Function/Subroutine Documentation

   subroutine dgeevx (characterBALANC, characterJOBVL, characterJOBVR, characterSENSE, integerN,
       double precision, dimension( lda, * )A, integerLDA, double precision, dimension( * )WR,
       double precision, dimension( * )WI, double precision, dimension( ldvl, * )VL, integerLDVL,
       double precision, dimension( ldvr, * )VR, integerLDVR, integerILO, integerIHI, double
       precision, dimension( * )SCALE, double precisionABNRM, double precision, dimension( *
       )RCONDE, double precision, dimension( * )RCONDV, double precision, dimension( * )WORK,
       integerLWORK, integer, dimension( * )IWORK, integerINFO)
        DGEEVX computes the eigenvalues and, optionally, the left and/or right eigenvectors for
       GE matrices

       Purpose:

            DGEEVX computes for an N-by-N real nonsymmetric matrix A, the
            eigenvalues and, optionally, the left and/or right eigenvectors.

            Optionally also, it computes a balancing transformation to improve
            the conditioning of the eigenvalues and eigenvectors (ILO, IHI,
            SCALE, and ABNRM), reciprocal condition numbers for the eigenvalues
            (RCONDE), and reciprocal condition numbers for the right
            eigenvectors (RCONDV).

            The right eigenvector v(j) of A satisfies
                             A * v(j) = lambda(j) * v(j)
            where lambda(j) is its eigenvalue.
            The left eigenvector u(j) of A satisfies
                          u(j)**H * A = lambda(j) * u(j)**H
            where u(j)**H denotes the conjugate-transpose of u(j).

            The computed eigenvectors are normalized to have Euclidean norm
            equal to 1 and largest component real.

            Balancing a matrix means permuting the rows and columns to make it
            more nearly upper triangular, and applying a diagonal similarity
            transformation D * A * D**(-1), where D is a diagonal matrix, to
            make its rows and columns closer in norm and the condition numbers
            of its eigenvalues and eigenvectors smaller.  The computed
            reciprocal condition numbers correspond to the balanced matrix.
            Permuting rows and columns will not change the condition numbers
            (in exact arithmetic) but diagonal scaling will.  For further
            explanation of balancing, see section 4.10.2 of the LAPACK
            Users' Guide.

       Parameters:
           BALANC

                     BALANC is CHARACTER*1
                     Indicates how the input matrix should be diagonally scaled
                     and/or permuted to improve the conditioning of its
                     eigenvalues.
                     = 'N': Do not diagonally scale or permute;
                     = 'P': Perform permutations to make the matrix more nearly
                            upper triangular.
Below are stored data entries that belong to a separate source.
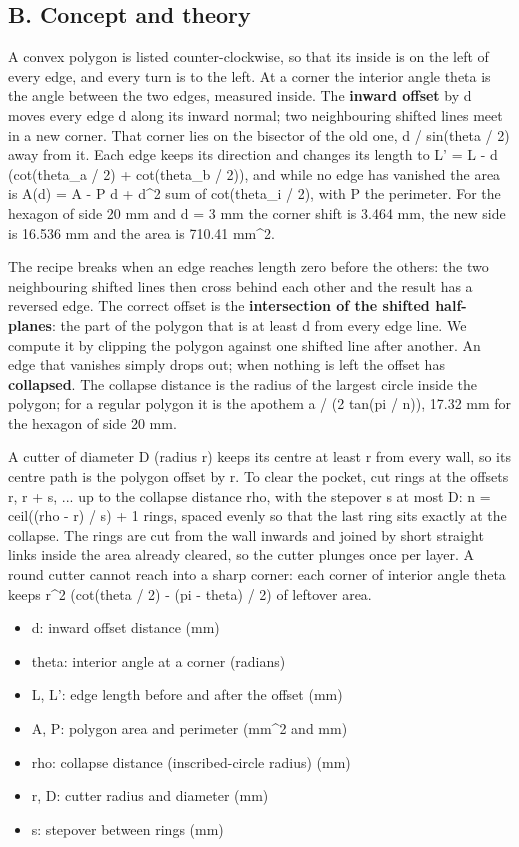 \documentclass[11pt,a4paper]{article}
\begin{document}
\subsection*{B. Concept and theory}
A convex polygon is listed counter-clockwise, so that its inside is on the left of every edge, and every turn is to the left. At a corner the interior angle theta is the angle between the two edges, measured inside. The \textbf{inward offset} by d moves every edge d along its inward normal; two neighbouring shifted lines meet in a new corner. That corner lies on the bisector of the old one, d / sin(theta / 2) away from it. Each edge keeps its direction and changes its length to L' = L - d (cot(theta\_a / 2) + cot(theta\_b / 2)), and while no edge has vanished the area is A(d) = A - P d + d\textasciicircum{}2 sum of cot(theta\_i / 2), with P the perimeter. For the hexagon of side 20 mm and d = 3 mm the corner shift is 3.464 mm, the new side is 16.536 mm and the area is 710.41 mm\textasciicircum{}2.

The recipe breaks when an edge reaches length zero before the others: the two neighbouring shifted lines then cross behind each other and the result has a reversed edge. The correct offset is the \textbf{intersection of the shifted half-planes}: the part of the polygon that is at least d from every edge line. We compute it by clipping the polygon against one shifted line after another. An edge that vanishes simply drops out; when nothing is left the offset has \textbf{collapsed}. The collapse distance is the radius of the largest circle inside the polygon; for a regular polygon it is the apothem a / (2 tan(pi / n)), 17.32 mm for the hexagon of side 20 mm.

A cutter of diameter D (radius r) keeps its centre at least r from every wall, so its centre path is the polygon offset by r. To clear the pocket, cut rings at the offsets r, r + s, ... up to the collapse distance rho, with the stepover s at most D: n = ceil((rho - r) / s) + 1 rings, spaced evenly so that the last ring sits exactly at the collapse. The rings are cut from the wall inwards and joined by short straight links inside the area already cleared, so the cutter plunges once per layer. A round cutter cannot reach into a sharp corner: each corner of interior angle theta keeps r\textasciicircum{}2 (cot(theta / 2) - (pi - theta) / 2) of leftover area.

\begin{itemize}[nosep]
\item d: inward offset distance (mm)
\item theta: interior angle at a corner (radians)
\item L, L': edge length before and after the offset (mm)
\item A, P: polygon area and perimeter (mm\textasciicircum{}2 and mm)
\item rho: collapse distance (inscribed-circle radius) (mm)
\item r, D: cutter radius and diameter (mm)
\item s: stepover between rings (mm)
\end{itemize}
\end{document}
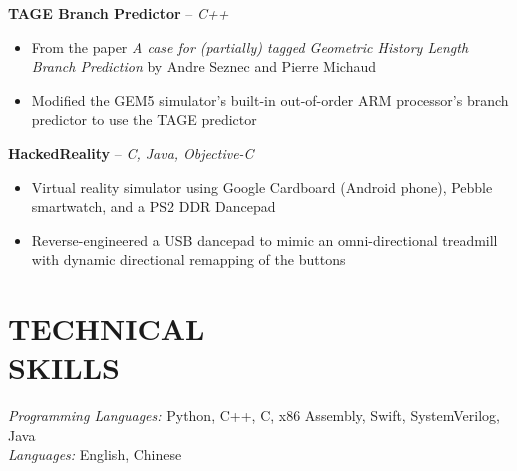 \documentclass[resmargin]{res}
\begin{document}
\begin{resume}
	\vspace{-3mm}
	{\bf TAGE Branch Predictor} -- {\sl C++} 
	\begin{itemize} \itemsep -1pt
	    \item From the paper {\sl A case for (partially) tagged Geometric History Length Branch Prediction} by Andre Seznec and Pierre Michaud
	    \item Modified the GEM5 simulator's built-in out-of-order ARM processor's branch predictor to use the TAGE predictor
	\end{itemize}
	
	\vspace{-3mm}
	{\bf HackedReality} -- {\sl C, Java, Objective-C}
	\begin{itemize} \itemsep -1pt
	    \item Virtual reality simulator using Google Cardboard (Android phone), Pebble smartwatch, and a PS2 DDR Dancepad
	    \item Reverse-engineered a USB dancepad to mimic an omni-directional treadmill with dynamic directional remapping of the buttons
	\end{itemize}

\vspace{-3mm}
\section{TECHNICAL \\ SKILLS} 
{\sl Programming Languages:} Python, C++, C, x86 Assembly, Swift, SystemVerilog, Java\\
{\sl Languages:} English, Chinese

\end{resume}
\end{document}
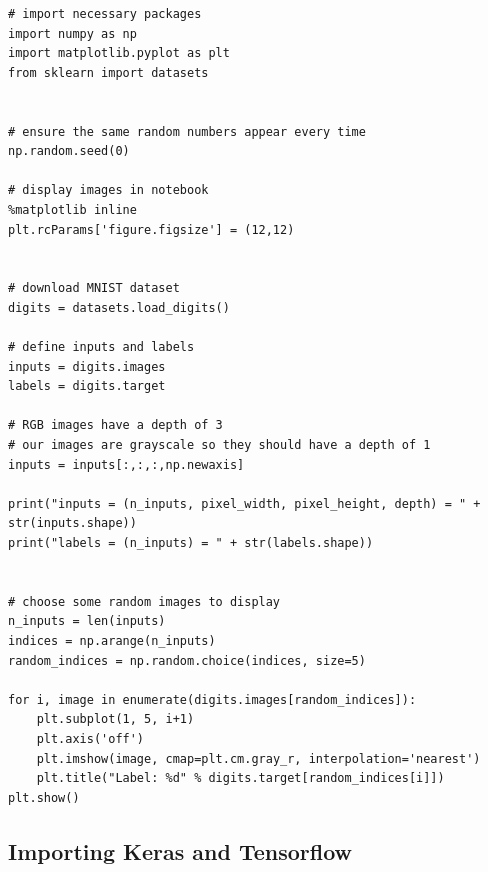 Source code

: \documentclass[%
oneside,                 %
final,                   %
10pt]{article}
\begin{document}
\begin{verbatim}
# import necessary packages
import numpy as np
import matplotlib.pyplot as plt
from sklearn import datasets


# ensure the same random numbers appear every time
np.random.seed(0)

# display images in notebook
%matplotlib inline
plt.rcParams['figure.figsize'] = (12,12)


# download MNIST dataset
digits = datasets.load_digits()

# define inputs and labels
inputs = digits.images
labels = digits.target

# RGB images have a depth of 3
# our images are grayscale so they should have a depth of 1
inputs = inputs[:,:,:,np.newaxis]

print("inputs = (n_inputs, pixel_width, pixel_height, depth) = " + str(inputs.shape))
print("labels = (n_inputs) = " + str(labels.shape))


# choose some random images to display
n_inputs = len(inputs)
indices = np.arange(n_inputs)
random_indices = np.random.choice(indices, size=5)

for i, image in enumerate(digits.images[random_indices]):
    plt.subplot(1, 5, i+1)
    plt.axis('off')
    plt.imshow(image, cmap=plt.cm.gray_r, interpolation='nearest')
    plt.title("Label: %d" % digits.target[random_indices[i]])
plt.show()

\end{verbatim}


\subsection{Importing Keras and Tensorflow}
\end{document}
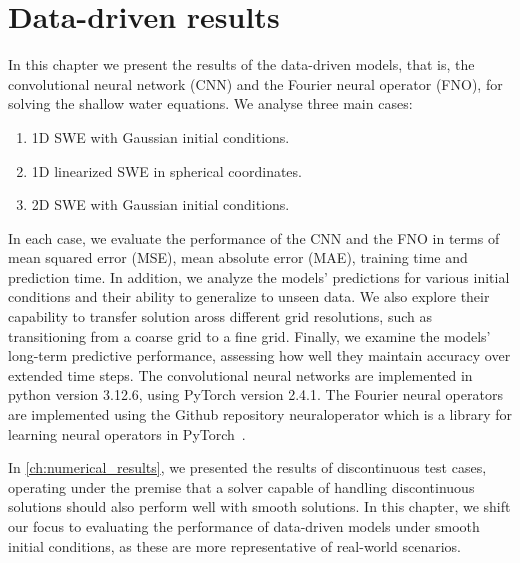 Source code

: \chapter{Data-driven results}\label{ch:data-driven-results}
In this chapter we present the results of the data-driven models, that is, the convolutional neural network (CNN) and the Fourier neural operator (FNO), for solving the shallow water equations.
We analyse three main cases:
\begin{enumerate}
    \item 1D SWE with Gaussian initial conditions. 
    \item 1D linearized SWE in spherical coordinates.
    \item 2D SWE with Gaussian initial conditions.
\end{enumerate}
In each case, we evaluate the performance of the CNN and the FNO in terms of mean squared error (MSE), mean absolute error (MAE), training time and prediction time.
In addition, we analyze the models' predictions for various initial conditions and their ability to generalize to unseen data.
We also explore their capability to transfer solution aross different grid resolutions, such as transitioning from a coarse grid to a fine grid.
Finally, we examine the models' long-term predictive performance, assessing how well they maintain accuracy over extended time steps.
The convolutional neural networks are implemented in python version 3.12.6, using PyTorch version 2.4.1.
The Fourier neural operators are implemented using the Github repository neuraloperator which is a library for learning neural operators in PyTorch~\cite{neuraloperator}.

In \autoref{ch:numerical_results}, we presented the results of discontinuous test cases, operating under the premise that a solver capable of handling discontinuous solutions should also perform well with smooth solutions.
In this chapter, we shift our focus to evaluating the performance of data-driven models under smooth initial conditions, as these are more representative of real-world scenarios.

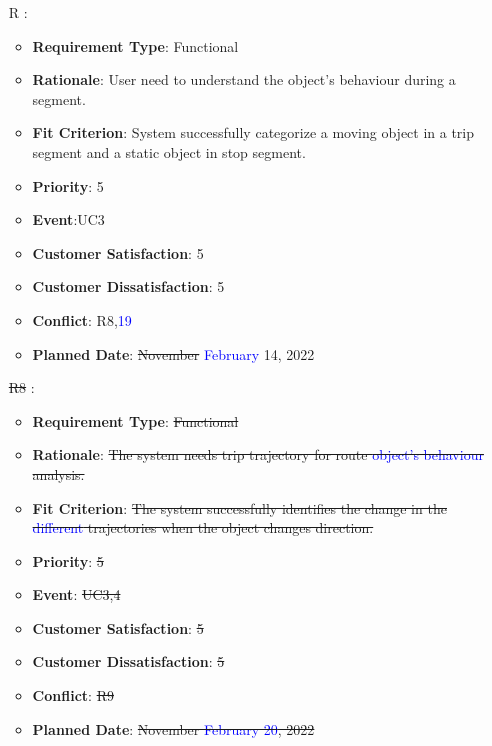 \documentclass[12pt, titlepage]{article}
\newcounter{reqnum} %
\begin{document}
\begin{itemize}
\item[R\refstepcounter{reqnum}\thereqnum
\label{R_Outputs_2}:] 
\begin{itemize}
    \item \textbf{Requirement Type}: Functional
    \item \textbf{Rationale}: User need to understand the object's behaviour during a segment.
    \item \textbf{Fit Criterion}: System successfully categorize a moving object in a trip segment and a static object in stop segment.
    \item \textbf{Priority}: 5
    \item \textbf{Event}:UC3
    \item \textbf{Customer Satisfaction}: 5
    \item \textbf{Customer Dissatisfaction}: 5
    \item \textbf{Conflict}: R8,\textcolor{blue}{19}
    \item \textbf{Planned Date}: \sout{November} \textcolor{blue}{February} 14, 2022
\end{itemize}

\item[\sout{R8}
\label{R_Inputs_1}:] 
\begin{itemize}
    \item \textbf{Requirement Type}: \sout{Functional}
    \item \textbf{Rationale}: \sout{The system needs trip trajectory for route \textcolor{blue}{object's behaviour} analysis. }
    \item \textbf{Fit Criterion}: \sout{The system successfully identifies the \sout{change in the} \textcolor{blue}{different} trajectories when the object changes direction.} 
    \item \textbf{Priority}: \sout{5}
    \item \textbf{Event}: \sout{UC3,4}
    \item \textbf{Customer Satisfaction}: \sout{5}
    \item \textbf{Customer Dissatisfaction}: \sout{5}
    \item \textbf{Conflict}: \sout{R9}
    \item \textbf{Planned Date}: \sout{November \textcolor{blue}{February 20}, 2022}
\end{itemize}


\end{itemize}
\end{document}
Do not diagonally scale;
                     = 'S': Diagonally scale the matrix, i.e. replace A by
                            D*A*D**(-1), where D is a diagonal matrix chosen
                            to make the rows and columns of A more equal in
                            norm. Do not permute;
                     = 'B': Both diagonally scale and permute A.
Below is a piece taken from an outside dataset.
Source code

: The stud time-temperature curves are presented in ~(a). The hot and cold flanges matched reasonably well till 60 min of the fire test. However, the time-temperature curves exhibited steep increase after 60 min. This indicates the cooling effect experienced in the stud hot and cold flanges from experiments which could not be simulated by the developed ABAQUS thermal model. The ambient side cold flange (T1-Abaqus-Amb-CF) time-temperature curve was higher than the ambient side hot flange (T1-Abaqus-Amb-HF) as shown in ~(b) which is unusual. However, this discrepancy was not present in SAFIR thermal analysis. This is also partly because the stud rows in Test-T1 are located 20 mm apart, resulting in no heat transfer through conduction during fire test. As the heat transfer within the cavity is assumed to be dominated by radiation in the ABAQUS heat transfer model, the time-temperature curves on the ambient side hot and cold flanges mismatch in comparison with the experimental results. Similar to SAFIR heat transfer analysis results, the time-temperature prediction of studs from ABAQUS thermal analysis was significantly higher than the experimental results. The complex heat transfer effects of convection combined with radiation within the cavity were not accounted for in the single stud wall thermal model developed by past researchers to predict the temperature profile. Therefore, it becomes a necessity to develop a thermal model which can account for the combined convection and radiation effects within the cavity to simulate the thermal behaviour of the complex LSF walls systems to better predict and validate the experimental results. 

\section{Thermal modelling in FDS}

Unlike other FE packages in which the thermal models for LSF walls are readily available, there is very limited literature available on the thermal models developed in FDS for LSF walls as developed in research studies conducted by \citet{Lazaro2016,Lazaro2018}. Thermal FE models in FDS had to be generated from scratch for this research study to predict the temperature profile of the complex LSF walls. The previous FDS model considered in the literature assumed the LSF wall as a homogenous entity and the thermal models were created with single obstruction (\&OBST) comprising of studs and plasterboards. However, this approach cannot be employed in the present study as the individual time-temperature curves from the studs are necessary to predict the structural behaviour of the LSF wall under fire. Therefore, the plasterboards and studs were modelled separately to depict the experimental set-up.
                     Computed reciprocal condition numbers will be for the matrix
                     after balancing and/or permuting. Permuting does not change
                     condition numbers (in exact arithmetic), but balancing does.

           JOBVL

                     JOBVL is CHARACTER*1
                     = 'N': left eigenvectors of A are not computed;
                     = 'V': left eigenvectors of A are computed.
                     If SENSE = 'E' or 'B', JOBVL must = 'V'.

           JOBVR

                     JOBVR is CHARACTER*1
                     = 'N': right eigenvectors of A are not computed;
                     = 'V': right eigenvectors of A are computed.
                     If SENSE = 'E' or 'B', JOBVR must = 'V'.

           SENSE

                     SENSE is CHARACTER*1
                     Determines which reciprocal condition numbers are computed.
                     = 'N': None are computed;
                     = 'E': Computed for eigenvalues only;
                     = 'V': Computed for right eigenvectors only;
                     = 'B': Computed for eigenvalues and right eigenvectors.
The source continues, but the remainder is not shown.